Predicting Future Spatiotemporal Occupancy Grids with Semantics for Autonomous Driving
Maneekwan Toyungyernsub, Esen Yel, Jiachen Li, Mykel J. Kochenderfer
TL;DR
The paper tackles the challenge of predicting future scenes for autonomous driving by integrating environment semantics into occupancy grid forecasting. It introduces a two-module framework: an upstream SMGM predictor that forecasts semantic grids and a downstream occupancy predictor (based on a modified PredNet) that uses these semantic cues to generate future OGMs via an evidential occupancy representation with DST-based updates. The approach is validated on Waymo Open Dataset v1.4.0, showing higher accuracy and better preservation of moving objects over 1.5 s horizons than strong baselines like PredNet and a dynamics-aware Double-Prong model.

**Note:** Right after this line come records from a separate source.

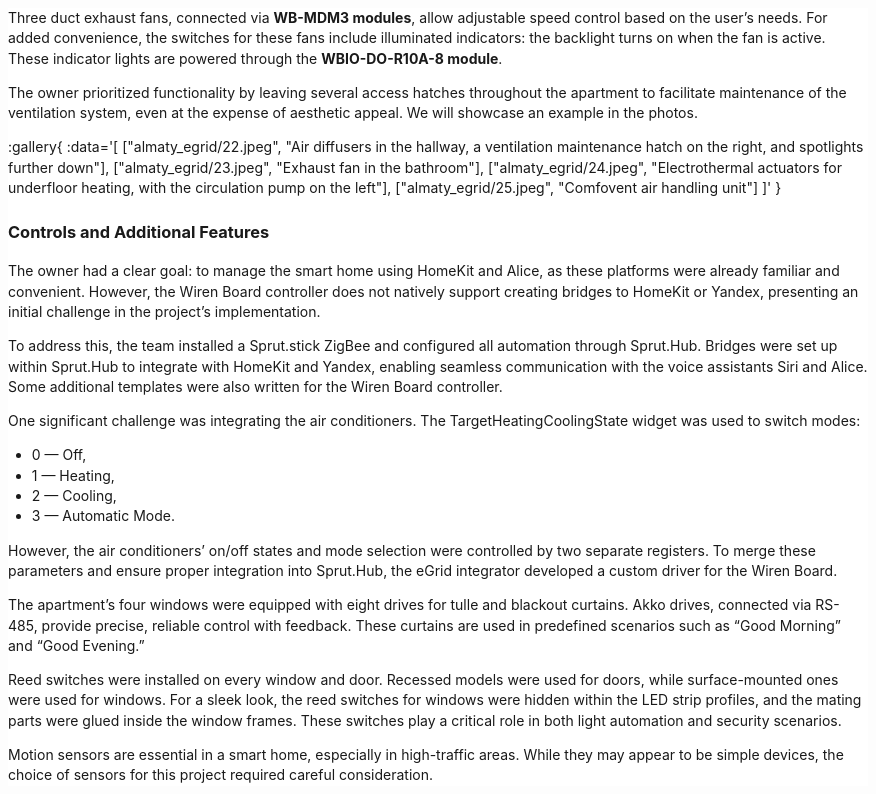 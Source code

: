 Three duct exhaust fans, connected via **WB-MDM3 modules**, allow adjustable speed control based on the user’s needs. For added convenience, the switches for these fans include illuminated indicators: the backlight turns on when the fan is active. These indicator lights are powered through the **WBIO-DO-R10A-8 module**.

The owner prioritized functionality by leaving several access hatches throughout the apartment to facilitate maintenance of the ventilation system, even at the expense of aesthetic appeal. We will showcase an example in the photos.

:gallery{
    :data='[
        ["almaty_egrid/22.jpeg", "Air diffusers in the hallway, a ventilation maintenance hatch on the right, and spotlights further down"],
        ["almaty_egrid/23.jpeg", "Exhaust fan in the bathroom"],
        ["almaty_egrid/24.jpeg", "Electrothermal actuators for underfloor heating, with the circulation pump on the left"],
        ["almaty_egrid/25.jpeg", "Comfovent air handling unit"]
    ]'
}

### Controls and Additional Features

The owner had a clear goal: to manage the smart home using HomeKit and Alice, as these platforms were already familiar and convenient. However, the Wiren Board controller does not natively support creating bridges to HomeKit or Yandex, presenting an initial challenge in the project’s implementation.

To address this, the team installed a Sprut.stick ZigBee and configured all automation through Sprut.Hub. Bridges were set up within Sprut.Hub to integrate with HomeKit and Yandex, enabling seamless communication with the voice assistants Siri and Alice. Some additional templates were also written for the Wiren Board controller.

One significant challenge was integrating the air conditioners. The TargetHeatingCoolingState widget was used to switch modes:

* 0 — Off,  
* 1 — Heating,  
* 2 — Cooling,  
* 3 — Automatic Mode.

However, the air conditioners’ on/off states and mode selection were controlled by two separate registers. To merge these parameters and ensure proper integration into Sprut.Hub, the eGrid integrator developed a custom driver for the Wiren Board.

The apartment’s four windows were equipped with eight drives for tulle and blackout curtains. Akko drives, connected via RS-485, provide precise, reliable control with feedback. These curtains are used in predefined scenarios such as “Good Morning” and “Good Evening.”

Reed switches were installed on every window and door. Recessed models were used for doors, while surface-mounted ones were used for windows. For a sleek look, the reed switches for windows were hidden within the LED strip profiles, and the mating parts were glued inside the window frames. These switches play a critical role in both light automation and security scenarios.

Motion sensors are essential in a smart home, especially in high-traffic areas. While they may appear to be simple devices, the choice of sensors for this project required careful consideration.
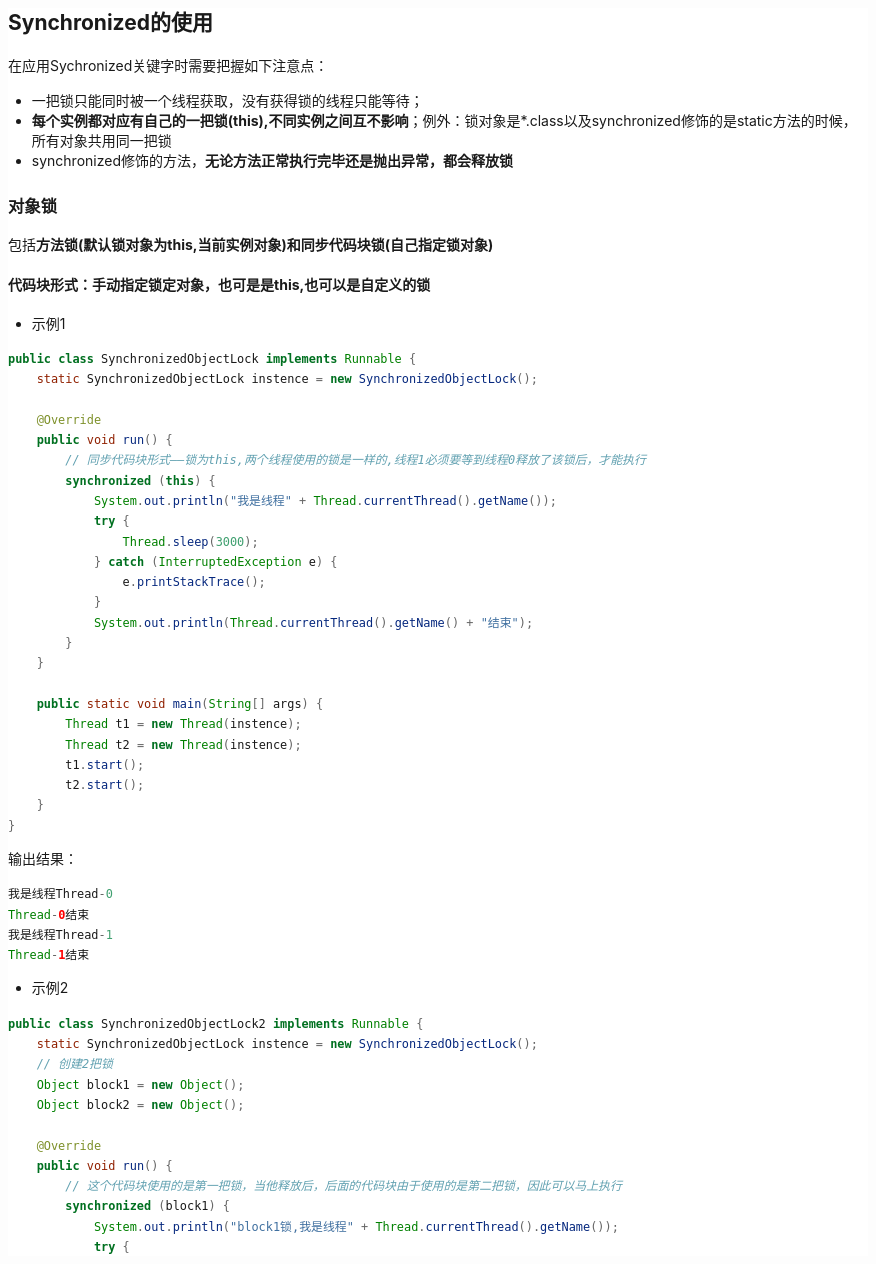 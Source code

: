 ##  Synchronized的使用

在应用Sychronized关键字时需要把握如下注意点：

- 一把锁只能同时被一个线程获取，没有获得锁的线程只能等待；
- **每个实例都对应有自己的一把锁(this),不同实例之间互不影响**；例外：锁对象是*.class以及synchronized修饰的是static方法的时候，所有对象共用同一把锁
- synchronized修饰的方法，**无论方法正常执行完毕还是抛出异常，都会释放锁**

###  对象锁

包括**方法锁(默认锁对象为this,当前实例对象)和同步代码块锁(自己指定锁对象)**

####  代码块形式：手动指定锁定对象，也可是是this,也可以是自定义的锁

- 示例1

```java
public class SynchronizedObjectLock implements Runnable {
    static SynchronizedObjectLock instence = new SynchronizedObjectLock();

    @Override
    public void run() {
        // 同步代码块形式——锁为this,两个线程使用的锁是一样的,线程1必须要等到线程0释放了该锁后，才能执行
        synchronized (this) {
            System.out.println("我是线程" + Thread.currentThread().getName());
            try {
                Thread.sleep(3000);
            } catch (InterruptedException e) {
                e.printStackTrace();
            }
            System.out.println(Thread.currentThread().getName() + "结束");
        }
    }

    public static void main(String[] args) {
        Thread t1 = new Thread(instence);
        Thread t2 = new Thread(instence);
        t1.start();
        t2.start();
    }
}
```

输出结果：

```java
我是线程Thread-0
Thread-0结束
我是线程Thread-1
Thread-1结束
```

- 示例2

```java
public class SynchronizedObjectLock2 implements Runnable {
    static SynchronizedObjectLock instence = new SynchronizedObjectLock();
    // 创建2把锁
    Object block1 = new Object();
    Object block2 = new Object();

    @Override
    public void run() {
        // 这个代码块使用的是第一把锁，当他释放后，后面的代码块由于使用的是第二把锁，因此可以马上执行
        synchronized (block1) {
            System.out.println("block1锁,我是线程" + Thread.currentThread().getName());
            try {
```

The results highlight the practical value of incorporating semantic context for proactive trajectory planning and safer navigation, with future work aiming to jointly predict semantics and occupancy to reduce model size.
Abstract
For autonomous vehicles to proactively plan safe trajectories and make informed decisions, they must be able to predict the future occupancy states of the local environment. However, common issues with occupancy prediction include predictions where moving objects vanish or become blurred, particularly at longer time horizons. We propose an environment prediction framework that incorporates environment semantics for future occupancy prediction. Our method first semantically segments the environment and uses this information along with the occupancy information to predict the spatiotemporal evolution of the environment. We validate our approach on the real-world Waymo Open Dataset. Compared to baseline methods, our model has higher prediction accuracy and is capable of maintaining moving object appearances in the predictions for longer prediction time horizons.